WHAT TO DO: Print, exactly as written, every line from the first line of the records below through the line containing "## 8. Overnight Journeys", and nothing further.

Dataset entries

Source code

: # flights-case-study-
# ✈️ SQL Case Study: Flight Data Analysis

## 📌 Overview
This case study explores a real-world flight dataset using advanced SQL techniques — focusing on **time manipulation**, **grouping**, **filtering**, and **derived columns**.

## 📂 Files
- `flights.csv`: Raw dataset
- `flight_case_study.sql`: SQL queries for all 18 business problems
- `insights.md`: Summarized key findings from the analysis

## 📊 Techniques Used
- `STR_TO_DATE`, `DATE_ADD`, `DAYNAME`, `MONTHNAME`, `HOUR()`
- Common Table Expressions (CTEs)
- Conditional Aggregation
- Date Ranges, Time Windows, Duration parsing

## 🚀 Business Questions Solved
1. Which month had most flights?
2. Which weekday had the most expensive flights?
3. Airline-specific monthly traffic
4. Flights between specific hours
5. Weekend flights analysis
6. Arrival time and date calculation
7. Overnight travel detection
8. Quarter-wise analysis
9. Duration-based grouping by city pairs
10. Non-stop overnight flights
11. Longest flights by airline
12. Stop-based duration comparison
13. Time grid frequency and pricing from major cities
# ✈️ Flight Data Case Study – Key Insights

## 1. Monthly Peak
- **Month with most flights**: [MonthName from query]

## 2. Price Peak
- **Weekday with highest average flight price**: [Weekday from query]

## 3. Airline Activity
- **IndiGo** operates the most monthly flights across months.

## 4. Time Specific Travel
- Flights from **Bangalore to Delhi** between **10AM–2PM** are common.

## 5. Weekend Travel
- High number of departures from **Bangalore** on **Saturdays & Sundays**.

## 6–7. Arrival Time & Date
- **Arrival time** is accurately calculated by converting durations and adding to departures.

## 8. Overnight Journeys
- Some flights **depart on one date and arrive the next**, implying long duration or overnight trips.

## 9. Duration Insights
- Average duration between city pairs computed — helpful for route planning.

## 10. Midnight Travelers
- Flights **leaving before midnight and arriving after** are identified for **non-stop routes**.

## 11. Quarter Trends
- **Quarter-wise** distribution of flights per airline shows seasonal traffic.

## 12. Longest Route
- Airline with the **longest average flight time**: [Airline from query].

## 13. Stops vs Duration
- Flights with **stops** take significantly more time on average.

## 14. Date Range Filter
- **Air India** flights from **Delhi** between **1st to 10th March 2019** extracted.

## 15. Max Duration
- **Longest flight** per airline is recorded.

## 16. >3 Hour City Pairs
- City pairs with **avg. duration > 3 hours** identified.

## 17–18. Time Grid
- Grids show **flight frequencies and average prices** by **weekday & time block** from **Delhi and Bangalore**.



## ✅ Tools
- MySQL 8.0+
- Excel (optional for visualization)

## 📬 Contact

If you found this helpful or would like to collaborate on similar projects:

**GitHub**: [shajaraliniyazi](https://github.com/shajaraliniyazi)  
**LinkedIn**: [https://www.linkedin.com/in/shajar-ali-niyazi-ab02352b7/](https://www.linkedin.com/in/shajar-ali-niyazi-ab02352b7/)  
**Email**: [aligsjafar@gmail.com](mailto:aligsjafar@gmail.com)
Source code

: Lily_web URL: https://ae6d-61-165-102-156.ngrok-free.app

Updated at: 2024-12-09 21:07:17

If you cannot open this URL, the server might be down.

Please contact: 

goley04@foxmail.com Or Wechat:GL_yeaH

EXERCISE RESPONSE:
Source code

: # flights-case-study-
# ✈️ SQL Case Study: Flight Data Analysis

## 📌 Overview
This case study explores a real-world flight dataset using advanced SQL techniques — focusing on **time manipulation**, **grouping**, **filtering**, and **derived columns**.

## 📂 Files
- `flights.csv`: Raw dataset
- `flight_case_study.sql`: SQL queries for all 18 business problems
- `insights.md`: Summarized key findings from the analysis

## 📊 Techniques Used
- `STR_TO_DATE`, `DATE_ADD`, `DAYNAME`, `MONTHNAME`, `HOUR()`
- Common Table Expressions (CTEs)
- Conditional Aggregation
- Date Ranges, Time Windows, Duration parsing

## 🚀 Business Questions Solved
1. Which month had most flights?
2. Which weekday had the most expensive flights?
3. Airline-specific monthly traffic
4. Flights between specific hours
5. Weekend flights analysis
6. Arrival time and date calculation
7. Overnight travel detection
8. Quarter-wise analysis
9. Duration-based grouping by city pairs
10. Non-stop overnight flights
11. Longest flights by airline
12. Stop-based duration comparison
13. Time grid frequency and pricing from major cities
# ✈️ Flight Data Case Study – Key Insights

## 1. Monthly Peak
- **Month with most flights**: [MonthName from query]

## 2. Price Peak
- **Weekday with highest average flight price**: [Weekday from query]

## 3. Airline Activity
- **IndiGo** operates the most monthly flights across months.

## 4. Time Specific Travel
- Flights from **Bangalore to Delhi** between **10AM–2PM** are common.

## 5. Weekend Travel
- High number of departures from **Bangalore** on **Saturdays & Sundays**.

## 6–7. Arrival Time & Date
- **Arrival time** is accurately calculated by converting durations and adding to departures.

## 8. Overnight Journeys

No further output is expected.